As we know, diabetes was known as the disease of the rich. Though it is still affecting people living in developed countries, many strategies are being put in place to help protect their citizens. The political will is there. In Africa, some of our presidents themselves are obese, they are diabetic or are at high risk of developing T2DM. Politicians of African countries, including the health ministers themselves, will rather fly to the most sophisticated countries to seek medical care. They themselves do not trust their health system which they are supposed to fix, leaving their own citizens vulnerable and deprived of the basic health care they need.

With the exception of a few, the health system of Africa is highly fragile. In Sierra Leone, for example, we keep on putting the blame for our poor health system on the [1991-2200 civil war, Ebola and now Covid-19 pandemic.

If we do not finance our health system to achieve universal health coverage, life expectancy of Africans will remain low, with the potential of holding back economic growth.

Many people are pushed to extreme poverty when they must pay out of pocket for diseases other than TB, HIV.

A multipronged urgent control measure is needed to diagnose people at risk of developing diabetes to prevent subsequent complications of the disease that is affecting quality of life of people globally.
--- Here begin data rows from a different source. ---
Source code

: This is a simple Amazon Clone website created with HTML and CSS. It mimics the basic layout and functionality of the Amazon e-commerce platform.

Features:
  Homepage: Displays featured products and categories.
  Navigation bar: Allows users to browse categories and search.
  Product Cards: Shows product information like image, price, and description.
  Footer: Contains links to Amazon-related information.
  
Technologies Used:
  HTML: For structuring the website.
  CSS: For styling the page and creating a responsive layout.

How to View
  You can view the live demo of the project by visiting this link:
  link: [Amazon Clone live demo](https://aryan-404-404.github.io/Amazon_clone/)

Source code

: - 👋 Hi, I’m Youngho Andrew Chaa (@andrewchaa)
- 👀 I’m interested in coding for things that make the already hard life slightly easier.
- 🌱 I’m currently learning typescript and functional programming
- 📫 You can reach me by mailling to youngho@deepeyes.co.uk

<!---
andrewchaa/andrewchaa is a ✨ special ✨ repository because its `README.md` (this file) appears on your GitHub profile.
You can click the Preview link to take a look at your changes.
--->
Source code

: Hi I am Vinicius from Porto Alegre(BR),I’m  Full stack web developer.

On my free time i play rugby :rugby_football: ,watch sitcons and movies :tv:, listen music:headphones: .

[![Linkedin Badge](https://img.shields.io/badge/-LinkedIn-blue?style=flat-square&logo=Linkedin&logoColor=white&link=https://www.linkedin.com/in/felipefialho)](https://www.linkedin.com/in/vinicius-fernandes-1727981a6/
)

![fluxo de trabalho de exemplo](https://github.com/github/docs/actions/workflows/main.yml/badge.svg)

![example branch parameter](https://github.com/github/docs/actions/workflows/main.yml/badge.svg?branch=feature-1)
This is the time to take action towards strengthening our health system in Africa. We need to create a donor-independent health system, otherwise emerging and remerging infectious diseases will continue to claim our lives, further exposing our fragile health system. Sadly, this is a reality which we cannot ignore. Diversion of resources towards communicable diseases, away from non-communicable diseases, and provision of essential health services, further leads to more morbidity and mortality.  Africa needs to wake up!